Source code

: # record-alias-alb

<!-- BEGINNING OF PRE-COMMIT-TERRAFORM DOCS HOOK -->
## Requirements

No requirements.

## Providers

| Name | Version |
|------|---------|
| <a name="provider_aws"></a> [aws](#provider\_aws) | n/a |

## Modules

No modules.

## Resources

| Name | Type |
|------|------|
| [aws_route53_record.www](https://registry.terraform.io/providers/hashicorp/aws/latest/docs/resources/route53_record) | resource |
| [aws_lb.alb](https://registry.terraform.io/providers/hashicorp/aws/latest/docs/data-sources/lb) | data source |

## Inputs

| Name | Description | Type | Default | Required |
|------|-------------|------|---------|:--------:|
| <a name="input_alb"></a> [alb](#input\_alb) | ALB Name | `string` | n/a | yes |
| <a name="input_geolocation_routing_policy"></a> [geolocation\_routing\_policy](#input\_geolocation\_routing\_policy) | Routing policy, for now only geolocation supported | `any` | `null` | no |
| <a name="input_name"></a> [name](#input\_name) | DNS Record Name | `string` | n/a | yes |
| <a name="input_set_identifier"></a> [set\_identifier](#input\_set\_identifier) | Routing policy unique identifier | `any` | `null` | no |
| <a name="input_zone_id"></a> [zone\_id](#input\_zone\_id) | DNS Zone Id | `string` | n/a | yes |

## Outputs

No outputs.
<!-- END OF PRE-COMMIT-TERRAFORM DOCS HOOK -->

* **Work item**
The answer must be an exact copy of the lines from the one containing "[set\_identifier](#input\_set\_identifier) | Routing" through the last line of the records, both included.

* **Exercise answer**
| <a name="input_set_identifier"></a> [set\_identifier](#input\_set\_identifier) | Routing policy unique identifier | `any` | `null` | no |
| <a name="input_zone_id"></a> [zone\_id](#input\_zone\_id) | DNS Zone Id | `string` | n/a | yes |

## Outputs

No outputs.
<!-- END OF PRE-COMMIT-TERRAFORM DOCS HOOK -->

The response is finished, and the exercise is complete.